Vollständige Bezeichnung der Mietsache samt Nebenräumen und Stellplatz, Wohnfläche mit Berechnungsgrundlage, Mietbeginn, Betriebskostenvorauszahlung mit Umlageschlüssel, Hausordnung als Anlage, Regelungen zu Untervermietung und Tierhaltung, Angaben zum Energieausweis und die Namen aller Mieter. Bei mehreren Mietern gilt: Wer im Vertrag steht, haftet — bei Gesamtschuld auch für die anderen.

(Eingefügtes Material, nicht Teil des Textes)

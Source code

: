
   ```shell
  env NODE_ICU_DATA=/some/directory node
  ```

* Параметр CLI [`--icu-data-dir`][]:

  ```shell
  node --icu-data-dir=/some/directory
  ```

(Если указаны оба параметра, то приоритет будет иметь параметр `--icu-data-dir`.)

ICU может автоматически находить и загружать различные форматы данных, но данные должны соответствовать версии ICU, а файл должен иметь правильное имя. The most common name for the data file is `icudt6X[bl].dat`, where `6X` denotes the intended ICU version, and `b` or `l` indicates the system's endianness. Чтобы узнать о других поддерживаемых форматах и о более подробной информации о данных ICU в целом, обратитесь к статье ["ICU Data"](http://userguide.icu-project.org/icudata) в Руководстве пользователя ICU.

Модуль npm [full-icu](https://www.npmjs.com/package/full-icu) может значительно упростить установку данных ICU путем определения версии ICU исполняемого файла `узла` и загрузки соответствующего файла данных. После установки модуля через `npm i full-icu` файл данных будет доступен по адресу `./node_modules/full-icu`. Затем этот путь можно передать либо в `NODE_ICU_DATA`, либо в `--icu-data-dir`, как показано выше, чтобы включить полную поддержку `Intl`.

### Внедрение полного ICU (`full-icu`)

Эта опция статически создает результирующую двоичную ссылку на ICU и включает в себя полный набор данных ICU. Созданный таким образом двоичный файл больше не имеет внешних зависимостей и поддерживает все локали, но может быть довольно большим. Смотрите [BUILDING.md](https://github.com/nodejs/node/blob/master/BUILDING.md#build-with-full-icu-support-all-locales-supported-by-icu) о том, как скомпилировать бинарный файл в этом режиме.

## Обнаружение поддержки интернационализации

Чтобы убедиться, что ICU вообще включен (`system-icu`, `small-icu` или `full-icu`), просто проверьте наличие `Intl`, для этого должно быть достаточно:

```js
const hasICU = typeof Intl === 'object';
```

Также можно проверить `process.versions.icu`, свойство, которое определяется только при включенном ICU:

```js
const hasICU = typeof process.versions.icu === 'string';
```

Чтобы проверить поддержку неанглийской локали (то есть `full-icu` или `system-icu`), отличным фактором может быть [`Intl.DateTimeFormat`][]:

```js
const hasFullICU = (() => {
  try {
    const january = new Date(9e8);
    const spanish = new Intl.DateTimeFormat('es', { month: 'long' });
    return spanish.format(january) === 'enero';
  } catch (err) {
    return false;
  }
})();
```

COLYO Redaktion — COLYO ist die Verwaltungsmarke der BM Property Partners GmbH, München. Stand September 2026. Allgemeine Hinweise nach bestem Wissen, keine Rechts- oder Steuerberatung im Einzelfall.

Häufige Fragen

Fragen zu diesem Thema

Staffelmiete oder Indexmiete — was ist besser?
Die Staffelmiete ist planbar, die Indexmiete folgt der Inflation. Beide schließen die Erhöhung auf die ortsübliche Vergleichsmiete aus. In Phasen niedriger Inflation ist die Staffel meist vorteilhafter, in Phasen hoher Inflation der Index — und beide brauchen Schriftform.
Was macht eine Kleinreparaturklausel unwirksam?
Vor allem eine fehlende Obergrenze je Einzelfall oder je Jahr, die Erstreckung auf Teile ohne häufigen Zugriff des Mieters und die Übertragung der Beauftragung selbst. Eine unwirksame Klausel fällt ersatzlos weg.
Muss der Mieter beim Auszug renovieren?
Nur wenn die Schönheitsreparaturen wirksam übertragen wurden. Bei unrenoviert übergebener Wohnung ist das ohne angemessenen Ausgleich in der Regel nicht möglich. Der Zustand bei Einzug gehört deshalb ins Übergabeprotokoll.
Passt sich eine Indexmiete automatisch an?
Nein. Sie müssen die Anpassung in Textform erklären, die eingetretene Indexänderung angeben und den neuen Betrag nennen. Wirksam wird sie ab Beginn des übernächsten Monats nach Zugang.